WOŁOWINA DUSZONA
O matko, dzisiaj coś specjalnego! Wołowina duszona z marchwią w glazurze miodowej, chili, z pomidorami koktajlowymi, przyprawami i cebulą. Taka do zrobienia w jednym ganku, delikatna, rozpływająca się dosłownie w ustach. Śmiało można ją podać na co dzień, także w weekend i od święta. Rewelacyjna, po prostu wspaniała! To jedno z tych dań, które zamawiają u mnie znajomi, zapowiadając swoją wizytę w weekend. Ja im się w sumie nie dziwię, ponieważ są smaki, które się pamięta z domu rodzinnego oraz takie, które poznajemy z czasem. Z czasem poszerzają nam się horyzonty kulinarne. Próbujemy, poznajemy i doświadczamy tysięcy smaków w ciągu całego życia. Czasami odpowiada nam balans słodyczy do pikantności. Innym razem opieramy swój wybór o aromaty albo konsystencję, która jest dla kogoś zdecydowanie najważniejsza w daniu. Powiedziałabym, że właśnie ta wołowina długo duszona z marchwią w glazurze miodowej, z licznymi dodatkami i przyprawami należy do dań wyjątkowych. Łączy w sobie wszystko co najlepsze, czyli wspaniałą strukturę kolagenowego mięsa, z aromatem przypraw, słodyczą warzyw i należy do tych połączeń, które zapadają w pamięci na długo, zobaczcie cały garnek :)

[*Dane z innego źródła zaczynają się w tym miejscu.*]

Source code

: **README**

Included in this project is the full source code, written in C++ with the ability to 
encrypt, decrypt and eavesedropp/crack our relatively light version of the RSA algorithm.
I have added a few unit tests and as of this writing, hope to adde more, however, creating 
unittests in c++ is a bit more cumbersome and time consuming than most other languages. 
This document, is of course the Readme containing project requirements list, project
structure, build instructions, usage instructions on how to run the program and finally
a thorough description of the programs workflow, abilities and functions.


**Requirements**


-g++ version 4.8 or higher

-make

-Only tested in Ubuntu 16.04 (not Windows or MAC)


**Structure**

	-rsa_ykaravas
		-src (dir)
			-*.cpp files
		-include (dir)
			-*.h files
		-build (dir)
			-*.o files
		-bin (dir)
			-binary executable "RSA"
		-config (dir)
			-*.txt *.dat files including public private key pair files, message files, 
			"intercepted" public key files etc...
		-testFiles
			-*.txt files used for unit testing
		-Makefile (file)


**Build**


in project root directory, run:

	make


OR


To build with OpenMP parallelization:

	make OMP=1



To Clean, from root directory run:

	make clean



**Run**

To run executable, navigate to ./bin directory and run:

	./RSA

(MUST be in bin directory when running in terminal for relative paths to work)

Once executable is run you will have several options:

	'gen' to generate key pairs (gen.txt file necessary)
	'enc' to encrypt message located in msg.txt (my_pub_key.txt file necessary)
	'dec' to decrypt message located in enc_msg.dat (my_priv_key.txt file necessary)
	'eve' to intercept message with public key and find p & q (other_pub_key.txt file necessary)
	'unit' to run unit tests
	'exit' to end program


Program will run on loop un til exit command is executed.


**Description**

Gdy wybieracie wołowinę do duszenia lub pieczenia polecam spojrzeć w kierunku giczy wołowej bez kości albo najlepiej skierować swój wzrok w stronę policzków wołowych, które teraz przezywają swój renesans. Według mojej opinii wołowina: sama klasyczna szynka wołowa, łopatka, rostbef czy karkówka są zbyt twarde i zbyt suche, aby przygotowywać z nich klasyczną długo duszona wołowinę czy tym bardziej pieczeń. Trzeba je dość mocno faszerować tłuszczem i podawać w formie cienkich plastrów.

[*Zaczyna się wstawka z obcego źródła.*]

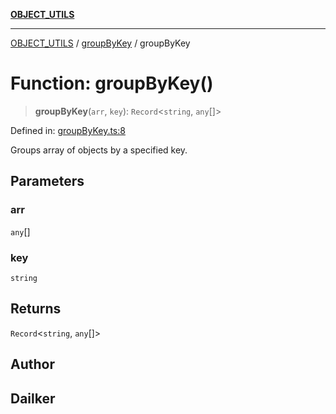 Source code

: [**OBJECT_UTILS**](../../README.md)

***

[OBJECT_UTILS](../../README.md) / [groupByKey](../README.md) / groupByKey

# Function: groupByKey()

> **groupByKey**(`arr`, `key`): `Record`\<`string`, `any`[]\>

Defined in: [groupByKey.ts:8](https://github.com/dailker/everyutil/blob/0ec5ce08552e5059ec58e2975404aeb74a6202b1/src/object/groupByKey.ts#L8)

Groups array of objects by a specified key.

## Parameters

### arr

`any`[]

### key

`string`

## Returns

`Record`\<`string`, `any`[]\>

## Author

## Dailker
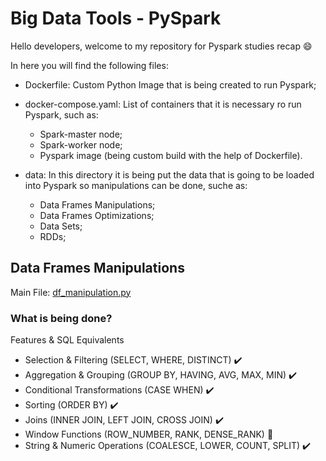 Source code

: # Big Data Tools - PySpark

Hello developers, welcome to my repository for Pyspark studies recap 😄

In here you will find the following files:

* Dockerfile: Custom Python Image that is being created to run Pyspark;
* docker-compose.yaml: List of containers that it is necessary ro run Pyspark, such as:

  * Spark-master node;
  * Spark-worker node;
  * Pyspark image (being custom build with the help of Dockerfile).
* data: In this directory it is being put the data that is going to be loaded into Pyspark so manipulations can be done, suche as:

  * Data Frames Manipulations;
  * Data Frames Optimizations;
  * Data Sets;
  * RDDs;


## Data Frames Manipulations

Main File: [df_manipulation.py](https://github.com/dgzem/big_data_pyspark/blob/main/df_manipulation.py)

### What is being done?

Features & SQL Equivalents

* Selection & Filtering (SELECT, WHERE, DISTINCT) ✔️
* Aggregation & Grouping (GROUP BY, HAVING, AVG, MAX, MIN) ✔️
* Conditional Transformations (CASE WHEN) ✔️
* Sorting (ORDER BY) ✔️
* Joins (INNER JOIN, LEFT JOIN, CROSS JOIN) ✔️
* Window Functions (ROW_NUMBER, RANK, DENSE_RANK) 🚧
* String & Numeric Operations (COALESCE, LOWER, COUNT, SPLIT) ✔️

Wybrałam tym razem wspomniane wyżej policzki wołowe ze względu na ich właściwości i smak. Osobiście uważam je, po odpowiednim przygotowaniu, za danie wykwintne, wręcz restauracyjne, zwłaszcza jeśli są długo duszone i podane z puree ziemniaczanym i sosem. Wiem, wiem, brzmi fantastycznie, ale dość skomplikowanie. Od razu napiszę, że ku zaskoczeniu wielu osób to smaczne danie jest bardzo proste do wykonania. Efekt smakowy przechodzi wszelkie wyobrażenia. Genialny wprost powiem bez ogródek! Lubię różne połączenia smakowe uzupełniających się składników i ich faktur oraz przenikające się wzajemnie aromaty. Tego szukam, tego oczekuję po smacznym jedzeniu czy to mięsnym czy roślinnym. Smak, bo o niego chodzi zawsze jest najważniejszy. Prezentacja dania także, ale smak, na nim skupiam się zawsze najmocniej.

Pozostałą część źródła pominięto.